The question is a good one, as it allows us to ponder what we value most.
As I ponder the literally infinite destinations, I picture many moments worth visiting. I picture myself standing at Mount Sinai and hearing the Torah being given. I picture
walking through Jerusalem in 1948 as Jewish sovereignty returned.
Perhaps I would visit Herzl’s Vienna in 1896 to see the spark of political Zionism at its birth or Paris at the turn of the 20th century, when Jewish culture, politics, and art thrived. Maybe I would go to Vilna in its prime, when it was known as the Jerusalem of Lithuania, its streets alive with learning and debate, or to medieval Prague, a rare center of stability and Jewish scholarship.
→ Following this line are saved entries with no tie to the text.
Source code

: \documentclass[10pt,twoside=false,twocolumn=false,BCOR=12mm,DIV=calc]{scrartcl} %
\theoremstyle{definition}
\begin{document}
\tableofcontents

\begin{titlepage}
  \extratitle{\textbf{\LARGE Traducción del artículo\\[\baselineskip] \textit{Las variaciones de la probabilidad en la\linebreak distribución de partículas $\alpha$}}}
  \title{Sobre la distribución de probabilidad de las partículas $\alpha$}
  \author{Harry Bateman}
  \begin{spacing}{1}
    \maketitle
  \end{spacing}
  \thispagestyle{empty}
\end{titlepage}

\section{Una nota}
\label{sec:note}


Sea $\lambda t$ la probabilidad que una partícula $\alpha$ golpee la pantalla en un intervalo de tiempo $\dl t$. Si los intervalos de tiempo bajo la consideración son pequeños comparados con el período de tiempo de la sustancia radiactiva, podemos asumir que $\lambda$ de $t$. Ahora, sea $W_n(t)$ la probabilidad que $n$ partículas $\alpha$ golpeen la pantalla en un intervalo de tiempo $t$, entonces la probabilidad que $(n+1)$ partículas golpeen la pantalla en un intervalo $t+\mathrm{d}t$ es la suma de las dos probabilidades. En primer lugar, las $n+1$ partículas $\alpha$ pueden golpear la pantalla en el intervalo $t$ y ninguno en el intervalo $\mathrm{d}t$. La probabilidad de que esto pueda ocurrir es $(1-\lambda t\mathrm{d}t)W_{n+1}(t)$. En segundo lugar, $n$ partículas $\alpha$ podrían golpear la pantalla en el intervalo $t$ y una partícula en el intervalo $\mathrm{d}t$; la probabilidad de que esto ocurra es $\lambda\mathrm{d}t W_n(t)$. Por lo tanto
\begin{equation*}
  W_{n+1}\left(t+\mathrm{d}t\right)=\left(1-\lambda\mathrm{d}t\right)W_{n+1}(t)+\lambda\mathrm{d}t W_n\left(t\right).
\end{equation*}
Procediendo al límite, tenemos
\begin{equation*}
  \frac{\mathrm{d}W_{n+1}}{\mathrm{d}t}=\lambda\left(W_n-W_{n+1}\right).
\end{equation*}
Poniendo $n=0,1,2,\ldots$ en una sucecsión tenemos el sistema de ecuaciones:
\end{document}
I picture catching a glimpse of my parents as children, before I ever knew them. I picture watching their parents when they first met and began the lives that would eventually make mine possible. I picture witnessing ordinary, intimate moments that carry extraordinary meaning because they form the foundation of everything that followed.
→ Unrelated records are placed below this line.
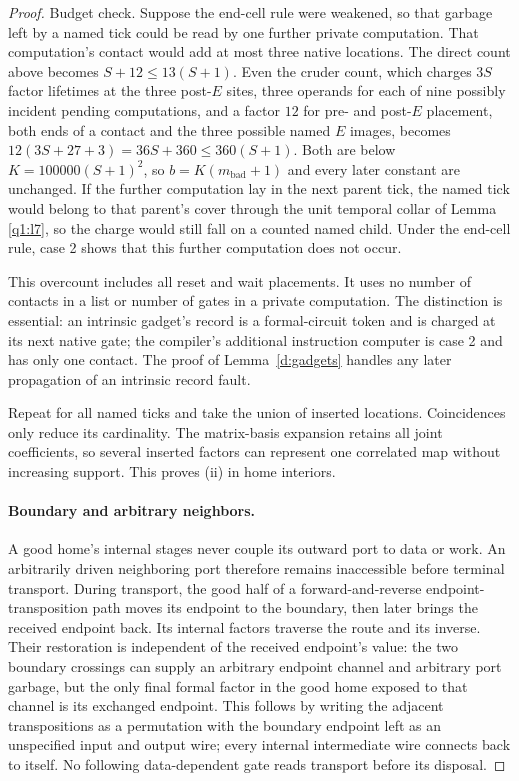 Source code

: \begin{proof}
Budget check. Suppose the end-cell rule were weakened, so that garbage left by a named tick could be read by one further private computation. That computation's contact would add at most three native locations. The direct count above becomes \(S+12 \le  13(S+1)\). Even the cruder count, which charges \(3S\) factor lifetimes at the three post-\(E\) sites, three operands for each of nine possibly incident pending computations, and a factor \(12\) for pre- and post-\(E\) placement, both ends of a contact and the three possible named \(E\) images, becomes \(12(3S+27+3) = 36S+360 \le  360(S+1)\). Both are below \(K = 100000(S+1)^{2}\), so \(b = K(m_{\mathrm{bad}}+1)\) and every later constant are unchanged. If the further computation lay in the next parent tick, the named tick would belong to that parent's cover through the unit temporal collar of Lemma \ref{q1:l7}, so the charge would still fall on a counted named child. Under the end-cell rule, case 2 shows that this further computation does not occur.

This overcount includes all reset and wait placements. It uses no number of contacts in a list or number of gates in a private computation. The distinction is essential: an intrinsic gadget's record is a formal-circuit token and is charged at its next native gate; the compiler's additional instruction computer is case 2 and has only one contact. The proof of Lemma~\ref{d:gadgets} handles any later propagation of an intrinsic record fault.

Repeat for all named ticks and take the union of inserted locations. Coincidences only reduce its cardinality. The matrix-basis expansion retains all joint coefficients, so several inserted factors can represent one correlated map without increasing support. This proves (ii) in home interiors.

\paragraph{Boundary and arbitrary neighbors.}

A good home's internal stages never couple its outward port to data or work. An arbitrarily driven neighboring port therefore remains inaccessible before terminal transport. During transport, the good half of a forward-and-reverse endpoint-transposition path moves its endpoint to the boundary, then later brings the received endpoint back. Its internal factors traverse the route and its inverse. Their restoration is independent of the received endpoint's value: the two boundary crossings can supply an arbitrary endpoint channel and arbitrary port garbage, but the only final formal factor in the good home exposed to that channel is its exchanged endpoint. This follows by writing the adjacent transpositions as a permutation with the boundary endpoint left as an unspecified input and output wire; every internal intermediate wire connects back to itself. No following data-dependent gate reads transport before its disposal.


\end{proof}
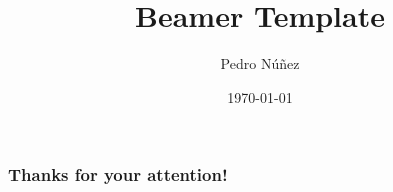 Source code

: \documentclass[12pt]{beamer}
\title[Beamer Template]{Beamer Template}
\author{Pedro N\'{u}\~{n}ez}
\institute{Albert-Ludwigs-Universit\"{a}t Freiburg}
\date{\today}
\begin{document}
\frame{\titlepage}

\begin{frame}
    \frametitle{Thanks for your attention!}
    \printbibliography
\end{frame}
\end{document}

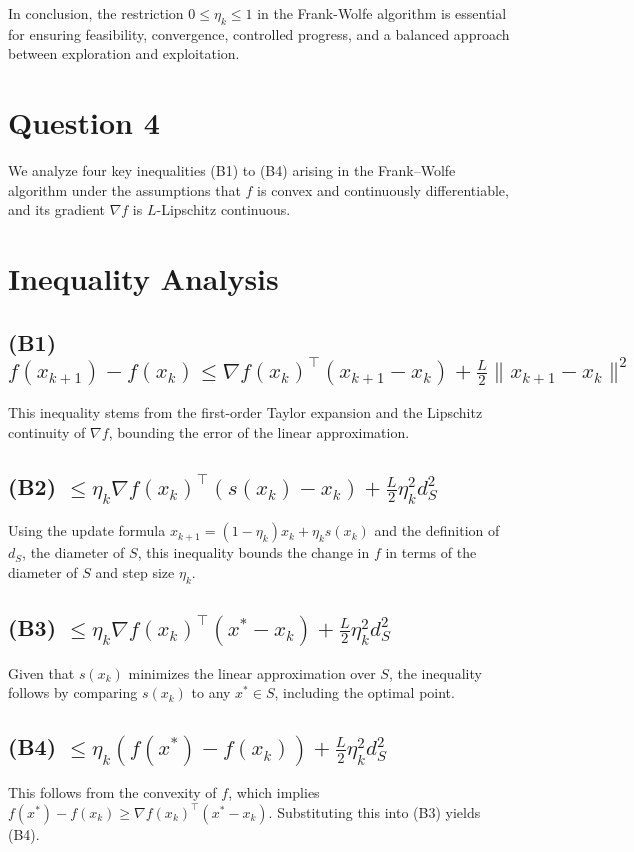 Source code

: \documentclass[12p]{article}
\begin{document}
In conclusion, the restriction \( 0 \leq \eta_k \leq 1 \) in the Frank-Wolfe algorithm is essential for ensuring feasibility, convergence, controlled progress, and a balanced approach between exploration and exploitation.


\section*{Question 4} 

We analyze four key inequalities (B1) to (B4) arising in the Frank–Wolfe algorithm under the assumptions that \( f \) is convex and continuously differentiable, and its gradient \( \nabla f \) is \( L \)-Lipschitz continuous.

\section*{Inequality Analysis}

\subsection*{(B1) \( f(x_{k+1}) - f(x_k) \leq \nabla f(x_k)^\top (x_{k+1} - x_k) + \frac{L}{2} \|x_{k+1} - x_k\|^2 \)}
This inequality stems from the first-order Taylor expansion and the Lipschitz continuity of \( \nabla f \), bounding the error of the linear approximation.

\subsection*{(B2) \( \leq \eta_k \nabla f(x_k)^\top (s(x_k) - x_k) + \frac{L}{2} \eta_k^2 d_S^2 \)}
Using the update formula \( x_{k+1} = (1 - \eta_k)x_k + \eta_k s(x_k) \) and the definition of \( d_S \), the diameter of \( S \), this inequality bounds the change in \( f \) in terms of the diameter of \( S \) and step size \( \eta_k \).

\subsection*{(B3) \( \leq \eta_k \nabla f(x_k)^\top (x^* - x_k) + \frac{L}{2} \eta_k^2 d_S^2 \)}
Given that \( s(x_k) \) minimizes the linear approximation over \( S \), the inequality follows by comparing \( s(x_k) \) to any \( x^* \in S \), including the optimal point.

\subsection*{(B4) \( \leq \eta_k (f(x^*) - f(x_k)) + \frac{L}{2} \eta_k^2 d_S^2 \)}
This follows from the convexity of \( f \), which implies \( f(x^*) - f(x_k) \geq \nabla f(x_k)^\top (x^* - x_k) \). Substituting this into (B3) yields (B4).
\end{document}
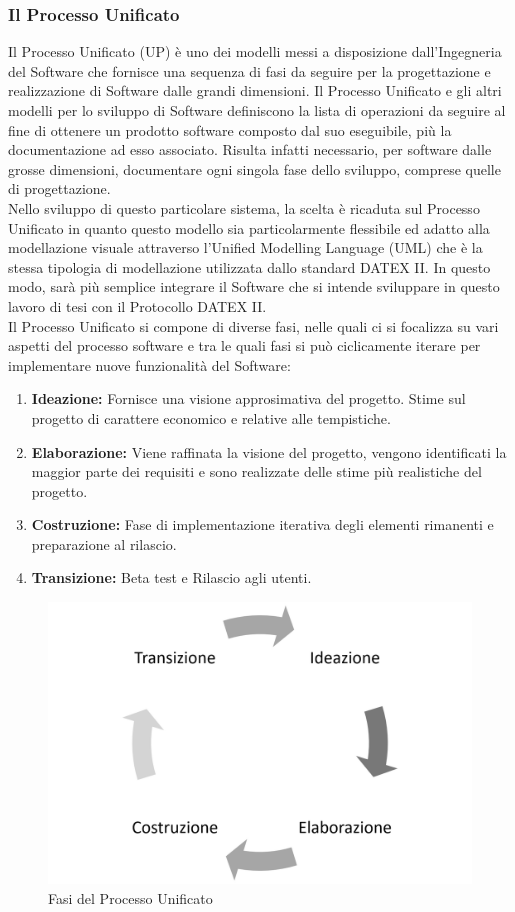 \subsubsection{Il Processo Unificato}
Il Processo Unificato (UP) è uno dei modelli messi a disposizione dall'Ingegneria del Software che fornisce una sequenza di fasi da seguire per la progettazione e realizzazione di Software dalle grandi dimensioni. Il Processo Unificato e gli altri modelli per lo sviluppo di Software definiscono la lista di operazioni da seguire al fine di ottenere un prodotto software composto dal suo eseguibile, più la documentazione ad esso associato. Risulta infatti necessario, per software dalle grosse dimensioni, documentare ogni singola fase dello sviluppo, comprese quelle di progettazione.\\
Nello sviluppo di questo particolare sistema, la scelta è ricaduta sul Processo Unificato in quanto questo modello sia particolarmente flessibile ed adatto alla modellazione visuale attraverso l'Unified Modelling Language (UML) che è la stessa tipologia di modellazione utilizzata dallo standard DATEX II. In questo modo, sarà più semplice integrare il Software che si intende sviluppare in questo lavoro di tesi con il Protocollo DATEX II.\\
Il Processo Unificato si compone di diverse fasi, nelle quali ci si focalizza su vari aspetti del processo software e tra le quali fasi si può ciclicamente iterare per implementare nuove funzionalità del Software:\\
\begin{enumerate}
	\item \textbf{Ideazione: } Fornisce una visione approsimativa del progetto. Stime sul progetto di carattere economico e relative alle tempistiche.
	\item \textbf{Elaborazione: } Viene raffinata la visione del progetto, vengono identificati la maggior parte dei requisiti e sono realizzate delle stime più realistiche del progetto.
	\item \textbf{Costruzione: } Fase di implementazione iterativa degli elementi rimanenti e preparazione al rilascio.
	\item \textbf{Transizione: } Beta test e Rilascio agli utenti.
\end{enumerate}
\begin{figure}
	\begin{center}
		\includegraphics[width=0.5\columnwidth]{images/up}
	\end{center}
	\caption{Fasi del Processo Unificato}
	\label{fig:up}
\end{figure}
History pulls at me. I live within it, and I carry it into every room I enter. But I would not choose the past.
I would choose Israel a century from today, in the year 2125.
Israel's future
I would walk through Jerusalem to see how we carried our story forward. I would visit Tel Aviv to see what vision and innovation had become when anchored in Jewish identity.
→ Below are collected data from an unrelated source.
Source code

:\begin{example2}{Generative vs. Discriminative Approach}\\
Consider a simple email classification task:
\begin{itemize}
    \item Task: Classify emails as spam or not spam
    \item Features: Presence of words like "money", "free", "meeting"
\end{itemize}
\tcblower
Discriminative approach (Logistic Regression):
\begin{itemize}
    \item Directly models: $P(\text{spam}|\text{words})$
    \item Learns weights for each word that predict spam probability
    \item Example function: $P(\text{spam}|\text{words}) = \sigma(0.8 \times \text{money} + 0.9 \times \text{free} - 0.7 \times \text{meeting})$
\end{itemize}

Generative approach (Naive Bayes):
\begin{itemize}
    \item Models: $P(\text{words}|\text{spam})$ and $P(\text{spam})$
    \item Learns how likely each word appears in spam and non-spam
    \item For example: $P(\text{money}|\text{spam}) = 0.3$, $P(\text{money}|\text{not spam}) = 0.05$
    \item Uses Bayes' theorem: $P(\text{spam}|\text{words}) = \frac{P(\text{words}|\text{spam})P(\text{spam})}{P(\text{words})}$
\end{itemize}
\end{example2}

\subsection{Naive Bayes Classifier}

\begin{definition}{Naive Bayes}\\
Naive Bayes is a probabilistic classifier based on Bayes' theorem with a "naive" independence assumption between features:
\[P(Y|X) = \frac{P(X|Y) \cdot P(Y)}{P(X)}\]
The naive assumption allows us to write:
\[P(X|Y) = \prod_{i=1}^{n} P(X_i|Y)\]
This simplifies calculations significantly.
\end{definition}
I would stand in Kiryat Shmona in the North and Nir Oz in the South and see how we rebuilt from heartbreak.
I would see how we fulfilled the promise of October 8, the day after the unthinkable. I would see how the Jewish people transformed devastation into determination and grief into collective purpose. I would see how the shocking rise in antisemitism did not weaken us but united us. I would see how we turned crisis into clarity. I would see how we raised a generation that stood tall in its Jewishness, linked arm in arm across borders and backgrounds.
And I would see a country that had become not only the beating heart of the Jewish people but also grown further in its role as a source of strength for the world – a place where ingenuity and conscience meet. Israel’s medical researchers would be curing diseases once thought incurable. The engineers would be greening cities and making deserts bloom.
Our trains would run from Tel Aviv to Riyadh, carrying goods, ideas, and friendships across and along former enemies. Our universities would welcome even more scholars from every corner of the globe, eager to study in a land where ancient values still guide modern life. The word “Israel” would mean more than a place on a map; it would mean creativity, resilience, and moral leadership.
I would see how we honored the promise of 1948. I would see how we built a society rooted in Jewish values and animated by meaning. I would see our great-grandchildren living proudly as Jews, strong in their identity, confident in their future, and fully at home in their homeland.
Our role
I do not wonder whether we will survive. We will. We always have. However, we must do more than survive. We must thrive. We must teach, build, protect, and lead. We must pass on not only memory but purpose. We must raise a generation that knows who they are and what they carry.
My vision of Israel a century from now is not a fantasy; it is a future within reach. If we act with clarity and courage, we will help shape that reality. We will meet that moment. And when we arrive, it will feel like coming home.
That is where I would go. The Jewish future is not only worth seeing. It is worth building, and it begins with us.